On IUN campus for several events is Gary native Crystal Lynn O’Brien, motivational speaker and author of “Pretty, Raised Ugly.”  A single mother at 16 who survived sexual abuse, she has an undergraduate degree and MBA and has worked for IU in Human Relations.  Vice president of the Urban League Young Professionals of Northwest Indiana, Crystal Lynn started iRaise, whose philosophy is, “Love who you are and embrace where you’ve been.  It all works together in making you the person you were born to be.”

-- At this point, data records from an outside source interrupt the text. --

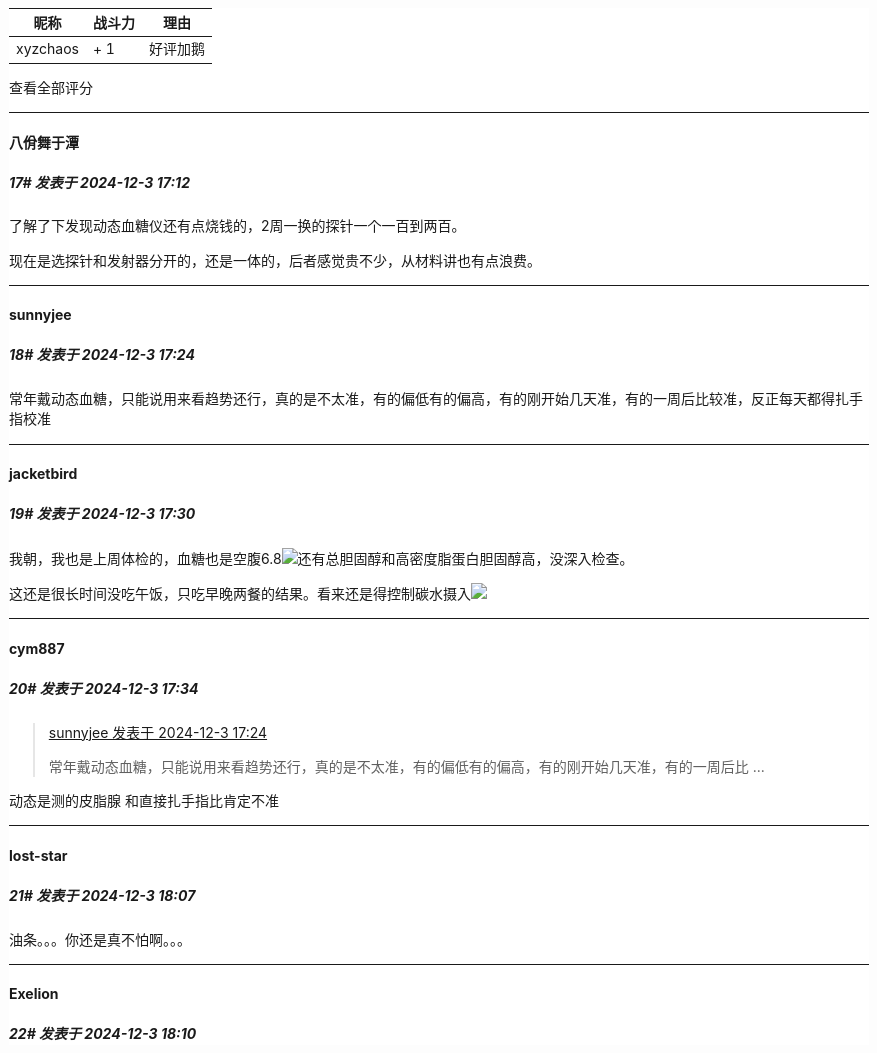 |昵称|战斗力|理由|
|----|---|---|
| xyzchaos| + 1|好评加鹅|

查看全部评分

*****

####  八佾舞于潭  
##### 17#       发表于 2024-12-3 17:12

了解了下发现动态血糖仪还有点烧钱的，2周一换的探针一个一百到两百。

现在是选探针和发射器分开的，还是一体的，后者感觉贵不少，从材料讲也有点浪费。

*****

####  sunnyjee  
##### 18#       发表于 2024-12-3 17:24

常年戴动态血糖，只能说用来看趋势还行，真的是不太准，有的偏低有的偏高，有的刚开始几天准，有的一周后比较准，反正每天都得扎手指校准

*****

####  jacketbird  
##### 19#       发表于 2024-12-3 17:30

我朝，我也是上周体检的，血糖也是空腹6.8<img src="https://static.saraba1st.com/image/smiley/face2017/091.png" referrerpolicy="no-referrer">还有总胆固醇和高密度脂蛋白胆固醇高，没深入检查。

这还是很长时间没吃午饭，只吃早晚两餐的结果。看来还是得控制碳水摄入<img src="https://static.saraba1st.com/image/smiley/face2017/112.png" referrerpolicy="no-referrer">

*****

####  cym887  
##### 20#       发表于 2024-12-3 17:34

<blockquote><a href="httphttps://bbs.saraba1st.com/2b/forum.php?mod=redirect&amp;goto=findpost&amp;pid=66832869&amp;ptid=2209212" target="_blank">sunnyjee 发表于 2024-12-3 17:24</a>

常年戴动态血糖，只能说用来看趋势还行，真的是不太准，有的偏低有的偏高，有的刚开始几天准，有的一周后比 ...</blockquote>
动态是测的皮脂腺 和直接扎手指比肯定不准

*****

####  lost-star  
##### 21#       发表于 2024-12-3 18:07

油条。。。你还是真不怕啊。。。

*****

####  Exelion  
##### 22#       发表于 2024-12-3 18:10

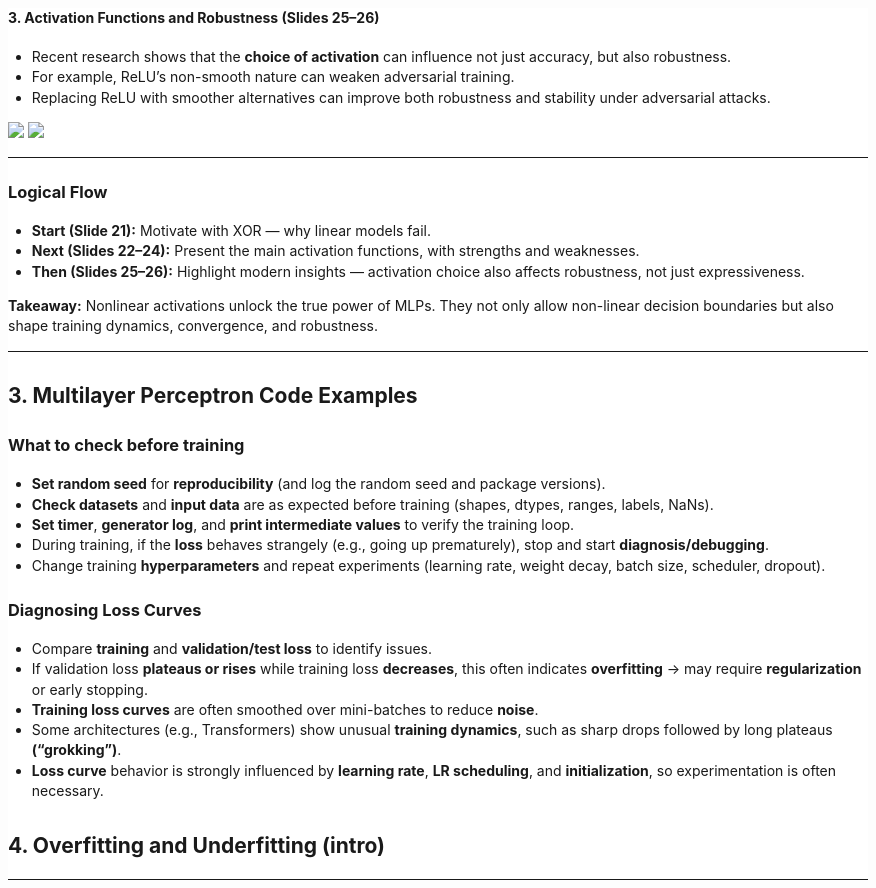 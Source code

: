 
#### 3. Activation Functions and Robustness (Slides 25–26)

- Recent research shows that the **choice of activation** can influence not just accuracy, but also robustness.  
- For example, ReLU’s non-smooth nature can weaken adversarial training.  
- Replacing ReLU with smoother alternatives can improve both robustness and stability under adversarial attacks.  

<img src="{{ '/assets/img/notes/lecture-09/slide25.png' | relative_url }}" width="500"/>  
<img src="{{ '/assets/img/notes/lecture-09/slide26.png' | relative_url }}" width="500"/>

---

### Logical Flow

- **Start (Slide 21):** Motivate with XOR — why linear models fail.  
- **Next (Slides 22–24):** Present the main activation functions, with strengths and weaknesses.  
- **Then (Slides 25–26):** Highlight modern insights — activation choice also affects robustness, not just expressiveness.  

**Takeaway:** Nonlinear activations unlock the true power of MLPs. They not only allow non-linear decision boundaries but also shape training dynamics, convergence, and robustness.  

---
## 3. Multilayer Perceptron Code Examples

### What to check before training

- **Set random seed** for **reproducibility** (and log the random seed and package versions).
- **Check datasets** and **input data** are as expected before training (shapes, dtypes, ranges, labels, NaNs).
- **Set timer**, **generator log**, and **print intermediate values** to verify the training loop.
- During training, if the **loss** behaves strangely (e.g., going up prematurely), stop and start **diagnosis/debugging**.
- Change training **hyperparameters** and repeat experiments (learning rate, weight decay, batch size, scheduler, dropout).

### Diagnosing Loss Curves

- Compare **training** and **validation/test loss** to identify issues.
- If validation loss **plateaus or rises** while training loss **decreases**, this often indicates **overfitting** → may require **regularization** or early stopping.
- **Training loss curves** are often smoothed over mini-batches to reduce **noise**.
- Some architectures (e.g., Transformers) show unusual **training dynamics**, such as sharp drops followed by long plateaus **(“grokking”)**.
- **Loss curve** behavior is strongly influenced by **learning rate**, **LR scheduling**, and **initialization**, so experimentation is often necessary.


## 4. Overfitting and Underfitting (intro)
---
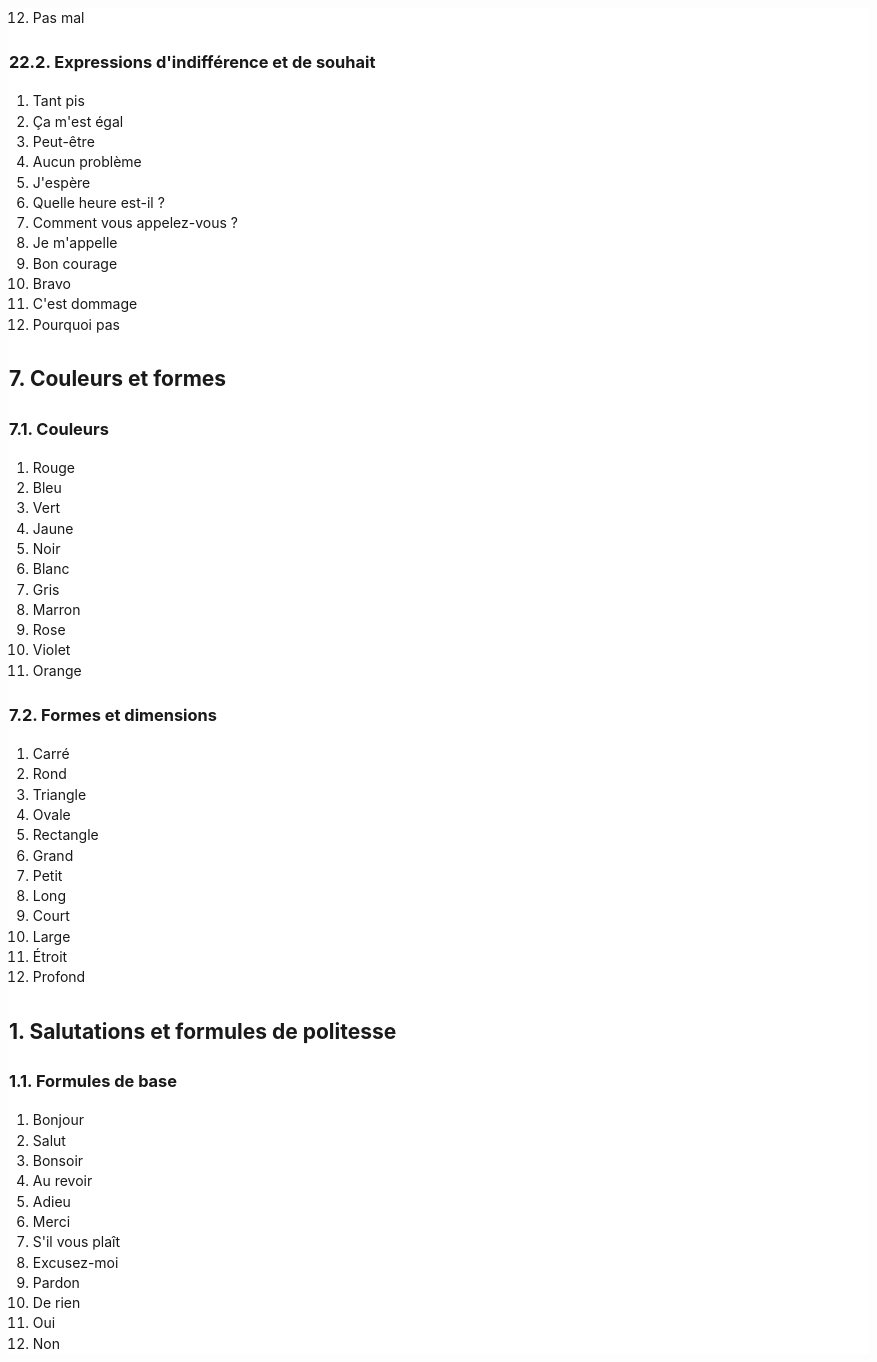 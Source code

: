 12. Pas mal  

### 22.2. **Expressions d'indifférence et de souhait**
1. Tant pis  
2. Ça m'est égal  
3. Peut-être  
4. Aucun problème  
5. J'espère  
6. Quelle heure est-il ?  
7. Comment vous appelez-vous ?  
8. Je m'appelle  
9. Bon courage  
10. Bravo  
11. C'est dommage  
12. Pourquoi pas  

## 7. **Couleurs et formes**
### 7.1. **Couleurs**
1. Rouge  
2. Bleu  
3. Vert  
4. Jaune  
5. Noir  
6. Blanc  
7. Gris  
8. Marron  
9. Rose  
10. Violet  
11. Orange

### 7.2. **Formes et dimensions**
1. Carré  
2. Rond  
3. Triangle  
4. Ovale  
5. Rectangle  
6. Grand  
7. Petit  
8. Long  
9. Court  
10. Large  
11. Étroit  
12. Profond

## 1. **Salutations et formules de politesse**
### 1.1. **Formules de base**
1. Bonjour  
2. Salut  
3. Bonsoir  
4. Au revoir  
5. Adieu  
6. Merci  
7. S'il vous plaît  
8. Excusez-moi  
9. Pardon  
10. De rien  
11. Oui  
12. Non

Kevin Murphy and Joann Pokkul taped my talk on steelworkers and have put it on YouTube (https://www.youtube.com/watch?v=0Fem4EA-10c) under the title, “Calumet Revisited Dr James Lane 040516 1920 x 1080.”  So far I’ve gotten the nerve to watch the first five minutes.

From federal prison satellite camp in Terre Haute George Van Til wrote:
  Not feeling so good but DA says I’m OK to make it through to my out date here and be able to go to my doctors in July.  Just can’t accomplish much in a day with my extreme fatigue, stomach, asthma, etc., slowing me down, and the weather sucks in this river valley.  But, when people like you visit, it makes the days right before and after easier to deal with.  Fondly, G.VT

Anne Balay is part of a Yale forum on “Queer Labor.”  Fellow panelist Katherine Turk did research at the Calumet Regional Archives on African-American women war workers at Kingsbury Ordnance Plant in La Porte County.  I met Ms. Turk at a 2012 Indiana Historical Society awards dinner where she received the Thornbrough Prize for best scholarly article, edging out my piece on Gary football legend and actor (“Blazing Saddles,” “Webster”) Alex Karras. Panelist Miriam Frank wrote the pioneering study, “Out in the Union: A Labor History of Queer America” (2015).